Hours before Game 3 of the ALCS between the Toronto Blue Jays and Cleveland Indians, an Ontario judge has ruled that the visiting team will be allowed to use their team name and logo in their playoff games at Rogers Centre.
A Toronto court heard legal arguments Monday in an effort to try to ban the name and logo of the grinning “Chief Wahoo,” who is shown with red skin and a feather in his headband.
The injunction was sought by indigenous activist Douglas Cardinal, who believes staff and players should not be allowed to wear their regular jerseys, the logo should not be broadcast, and the team should be referred to as “the Cleveland team.”
Cardinal’s lawyers argued that the name and logo was racist, and a violation of the Ontario Human Rights Code and Canada’s Human Rights Act.
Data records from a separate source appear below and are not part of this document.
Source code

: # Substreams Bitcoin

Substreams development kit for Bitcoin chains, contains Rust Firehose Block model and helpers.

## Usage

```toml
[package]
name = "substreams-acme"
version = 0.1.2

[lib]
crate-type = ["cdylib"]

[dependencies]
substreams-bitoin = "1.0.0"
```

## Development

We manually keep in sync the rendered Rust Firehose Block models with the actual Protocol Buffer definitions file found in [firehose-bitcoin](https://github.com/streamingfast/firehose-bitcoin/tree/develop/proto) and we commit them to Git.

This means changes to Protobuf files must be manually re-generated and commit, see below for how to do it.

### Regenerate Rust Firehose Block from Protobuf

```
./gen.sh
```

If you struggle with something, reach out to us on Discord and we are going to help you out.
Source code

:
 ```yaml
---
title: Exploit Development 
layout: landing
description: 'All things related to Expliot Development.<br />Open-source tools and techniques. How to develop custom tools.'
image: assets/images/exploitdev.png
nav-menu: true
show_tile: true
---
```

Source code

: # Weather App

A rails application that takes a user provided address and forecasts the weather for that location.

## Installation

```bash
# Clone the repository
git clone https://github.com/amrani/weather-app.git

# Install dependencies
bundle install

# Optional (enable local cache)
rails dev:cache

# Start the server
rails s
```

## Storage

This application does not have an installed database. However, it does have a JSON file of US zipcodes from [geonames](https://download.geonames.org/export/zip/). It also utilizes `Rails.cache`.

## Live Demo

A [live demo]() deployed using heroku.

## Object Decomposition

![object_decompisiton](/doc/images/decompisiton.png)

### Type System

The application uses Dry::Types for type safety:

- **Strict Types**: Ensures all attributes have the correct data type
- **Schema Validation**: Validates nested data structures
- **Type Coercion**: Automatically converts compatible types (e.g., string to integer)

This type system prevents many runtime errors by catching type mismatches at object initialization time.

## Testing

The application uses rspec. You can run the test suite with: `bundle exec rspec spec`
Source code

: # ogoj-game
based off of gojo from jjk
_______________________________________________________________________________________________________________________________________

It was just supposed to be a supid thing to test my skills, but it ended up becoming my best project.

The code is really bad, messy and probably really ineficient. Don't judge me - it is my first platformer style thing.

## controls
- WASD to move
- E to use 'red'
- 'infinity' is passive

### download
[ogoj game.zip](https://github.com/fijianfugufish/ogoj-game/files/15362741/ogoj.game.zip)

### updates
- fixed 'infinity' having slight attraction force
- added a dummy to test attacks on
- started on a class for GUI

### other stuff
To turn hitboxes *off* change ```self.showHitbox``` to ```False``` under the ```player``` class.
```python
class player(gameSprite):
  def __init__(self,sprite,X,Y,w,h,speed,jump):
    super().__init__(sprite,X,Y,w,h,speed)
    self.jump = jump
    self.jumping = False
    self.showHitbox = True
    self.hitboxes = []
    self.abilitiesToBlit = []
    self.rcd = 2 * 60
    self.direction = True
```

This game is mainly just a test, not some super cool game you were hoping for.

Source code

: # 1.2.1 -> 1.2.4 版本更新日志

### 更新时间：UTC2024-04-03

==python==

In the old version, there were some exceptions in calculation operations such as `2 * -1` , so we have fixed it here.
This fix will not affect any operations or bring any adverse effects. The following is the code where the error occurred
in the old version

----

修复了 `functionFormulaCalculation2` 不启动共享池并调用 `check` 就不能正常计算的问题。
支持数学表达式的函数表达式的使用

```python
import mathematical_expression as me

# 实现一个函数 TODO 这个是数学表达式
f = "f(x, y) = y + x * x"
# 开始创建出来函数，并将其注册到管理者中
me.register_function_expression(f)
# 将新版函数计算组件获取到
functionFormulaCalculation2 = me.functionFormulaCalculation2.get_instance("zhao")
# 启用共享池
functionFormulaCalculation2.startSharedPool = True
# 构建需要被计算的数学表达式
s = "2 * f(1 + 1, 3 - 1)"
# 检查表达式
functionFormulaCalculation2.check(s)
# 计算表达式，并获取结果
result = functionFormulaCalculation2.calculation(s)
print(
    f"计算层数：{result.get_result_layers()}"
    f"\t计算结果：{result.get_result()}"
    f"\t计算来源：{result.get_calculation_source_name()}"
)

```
They suggested that the team wear their spring training jerseys, which did not show the team name or logo, and that Rogers Communications be ordered not to use the logo on broadcasts.
Cardinal filed complaints to both the Human Rights Tribunal of Ontario and the Canadian Human Rights Commission.
A lawyer for Cleveland argued that the application asked for censorship and that it was not the proper venue to decide on Cardinal’s issue.
In the end, the judge ruled against the injunction.
Controversy over Cleveland’s nickname has existed for a while, but returned last week when Blue Jays broadcaster Jerry Howarth said in an interview he won’t be using the word “Indians” during the American League Championship Series and hasn’t for the past 25 years.
Howarth told The Fan 590 on Tuesday he stopped using First Nations nicknames after he got a letter from an aboriginal fan after Toronto defeated Atlanta in the 1992 World Series.
For over 25 years, Native American groups have filled the streets outside the stadium to protest Chief Wahoo’s association with the team. Groups, such as the Cleveland American Indian Movement, believe the logo is disrespectful and offensive to Native American people.
The Cleveland American Indian Movement has filed legal complaints over the name several times. In 1972, the group unsuccessfully sued Cleveland Baseball for libel and slander over the Indians name and filed a human rights complaint in 1999.
Most recently, the group created a petition to remove the name “Progressive” from Cleveland’s stadium.
“We firmly believe that attaching the Progressive name to institutionalized racism directly contradicts this proclaimed core value, and sends the insidious message that racism is somehow ‘progressive,’” read the petition, started in May.
The petition only garnered half of the 1,000 signatures it needed.